* **Input material**
=== Begin Enclosure ===

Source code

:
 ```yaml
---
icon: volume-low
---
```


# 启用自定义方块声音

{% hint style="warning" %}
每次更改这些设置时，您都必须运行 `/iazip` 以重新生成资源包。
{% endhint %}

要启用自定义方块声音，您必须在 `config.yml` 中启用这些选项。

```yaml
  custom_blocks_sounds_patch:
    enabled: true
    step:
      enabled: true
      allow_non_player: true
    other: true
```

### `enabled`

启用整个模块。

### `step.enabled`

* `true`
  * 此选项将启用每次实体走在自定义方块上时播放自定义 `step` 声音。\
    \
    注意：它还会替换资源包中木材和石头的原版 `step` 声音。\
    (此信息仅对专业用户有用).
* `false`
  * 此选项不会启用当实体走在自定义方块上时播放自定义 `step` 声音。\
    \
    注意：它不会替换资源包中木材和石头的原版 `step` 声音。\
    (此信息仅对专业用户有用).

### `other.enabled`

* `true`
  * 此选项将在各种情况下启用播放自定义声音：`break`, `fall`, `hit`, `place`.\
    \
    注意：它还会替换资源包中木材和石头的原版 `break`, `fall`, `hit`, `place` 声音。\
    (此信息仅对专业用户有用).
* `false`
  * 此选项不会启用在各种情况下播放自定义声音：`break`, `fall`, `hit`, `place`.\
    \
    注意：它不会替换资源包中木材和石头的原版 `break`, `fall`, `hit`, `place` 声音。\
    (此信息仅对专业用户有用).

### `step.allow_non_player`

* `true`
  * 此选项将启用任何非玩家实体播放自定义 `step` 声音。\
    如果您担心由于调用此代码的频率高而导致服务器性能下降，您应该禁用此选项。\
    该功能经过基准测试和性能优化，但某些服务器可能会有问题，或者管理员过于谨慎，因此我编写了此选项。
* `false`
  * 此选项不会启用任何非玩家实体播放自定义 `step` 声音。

=== End Enclosure ===

* **Task prompt**
Identify the lines of the data that contain the word "enabled". Copy each of them.

* **Problem solution**
    enabled: true
      enabled: true
### `enabled`
### `step.enabled`
### `other.enabled`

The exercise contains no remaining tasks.